§ **Information supplied**:
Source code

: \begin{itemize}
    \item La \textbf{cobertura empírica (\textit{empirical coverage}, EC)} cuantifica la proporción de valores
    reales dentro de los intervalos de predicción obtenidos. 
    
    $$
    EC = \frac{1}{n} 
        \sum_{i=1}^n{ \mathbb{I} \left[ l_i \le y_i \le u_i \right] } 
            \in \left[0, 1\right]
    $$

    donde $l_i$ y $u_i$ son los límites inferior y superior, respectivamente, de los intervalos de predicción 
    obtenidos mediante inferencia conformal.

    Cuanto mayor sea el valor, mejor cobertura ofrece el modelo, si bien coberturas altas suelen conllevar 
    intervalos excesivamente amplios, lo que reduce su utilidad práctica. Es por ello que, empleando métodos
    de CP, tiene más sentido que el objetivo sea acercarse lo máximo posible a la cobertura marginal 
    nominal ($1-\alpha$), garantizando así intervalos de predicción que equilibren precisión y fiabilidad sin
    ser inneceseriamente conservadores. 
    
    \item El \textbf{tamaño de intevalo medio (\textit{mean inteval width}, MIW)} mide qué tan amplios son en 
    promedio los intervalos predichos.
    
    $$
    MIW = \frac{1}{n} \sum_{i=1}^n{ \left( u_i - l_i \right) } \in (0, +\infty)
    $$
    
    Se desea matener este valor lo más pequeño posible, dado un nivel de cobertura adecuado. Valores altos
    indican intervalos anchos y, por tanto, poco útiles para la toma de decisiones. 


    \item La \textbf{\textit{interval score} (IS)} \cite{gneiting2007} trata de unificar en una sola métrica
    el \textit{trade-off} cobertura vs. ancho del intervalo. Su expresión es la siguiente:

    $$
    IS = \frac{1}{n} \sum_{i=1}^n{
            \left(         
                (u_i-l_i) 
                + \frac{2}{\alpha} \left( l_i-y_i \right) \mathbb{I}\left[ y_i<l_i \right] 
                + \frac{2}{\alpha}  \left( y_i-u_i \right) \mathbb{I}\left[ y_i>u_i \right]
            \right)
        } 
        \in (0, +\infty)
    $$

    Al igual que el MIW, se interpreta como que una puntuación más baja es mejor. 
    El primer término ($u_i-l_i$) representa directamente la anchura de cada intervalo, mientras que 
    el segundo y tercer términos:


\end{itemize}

§ **What the task asks**: Print out every entry, keeping each one exact.

§ **Response**:
Source code

: \begin{itemize}
    \item La \textbf{cobertura empírica (\textit{empirical coverage}, EC)} cuantifica la proporción de valores
    reales dentro de los intervalos de predicción obtenidos. 
    
    $$
    EC = \frac{1}{n} 
        \sum_{i=1}^n{ \mathbb{I} \left[ l_i \le y_i \le u_i \right] } 
            \in \left[0, 1\right]
    $$

    donde $l_i$ y $u_i$ son los límites inferior y superior, respectivamente, de los intervalos de predicción 
    obtenidos mediante inferencia conformal.

    Cuanto mayor sea el valor, mejor cobertura ofrece el modelo, si bien coberturas altas suelen conllevar 
    intervalos excesivamente amplios, lo que reduce su utilidad práctica. Es por ello que, empleando métodos
    de CP, tiene más sentido que el objetivo sea acercarse lo máximo posible a la cobertura marginal 
    nominal ($1-\alpha$), garantizando así intervalos de predicción que equilibren precisión y fiabilidad sin
    ser inneceseriamente conservadores. 
    
    \item El \textbf{tamaño de intevalo medio (\textit{mean inteval width}, MIW)} mide qué tan amplios son en 
    promedio los intervalos predichos.
    
    $$
    MIW = \frac{1}{n} \sum_{i=1}^n{ \left( u_i - l_i \right) } \in (0, +\infty)
    $$
    
    Se desea matener este valor lo más pequeño posible, dado un nivel de cobertura adecuado. Valores altos
    indican intervalos anchos y, por tanto, poco útiles para la toma de decisiones. 


    \item La \textbf{\textit{interval score} (IS)} \cite{gneiting2007} trata de unificar en una sola métrica
    el \textit{trade-off} cobertura vs. ancho del intervalo. Su expresión es la siguiente:

    $$
    IS = \frac{1}{n} \sum_{i=1}^n{
            \left(         
                (u_i-l_i) 
                + \frac{2}{\alpha} \left( l_i-y_i \right) \mathbb{I}\left[ y_i<l_i \right] 
                + \frac{2}{\alpha}  \left( y_i-u_i \right) \mathbb{I}\left[ y_i>u_i \right]
            \right)
        } 
        \in (0, +\infty)
    $$

    Al igual que el MIW, se interpreta como que una puntuación más baja es mejor. 
    El primer término ($u_i-l_i$) representa directamente la anchura de cada intervalo, mientras que 
    el segundo y tercer términos:


\end{itemize}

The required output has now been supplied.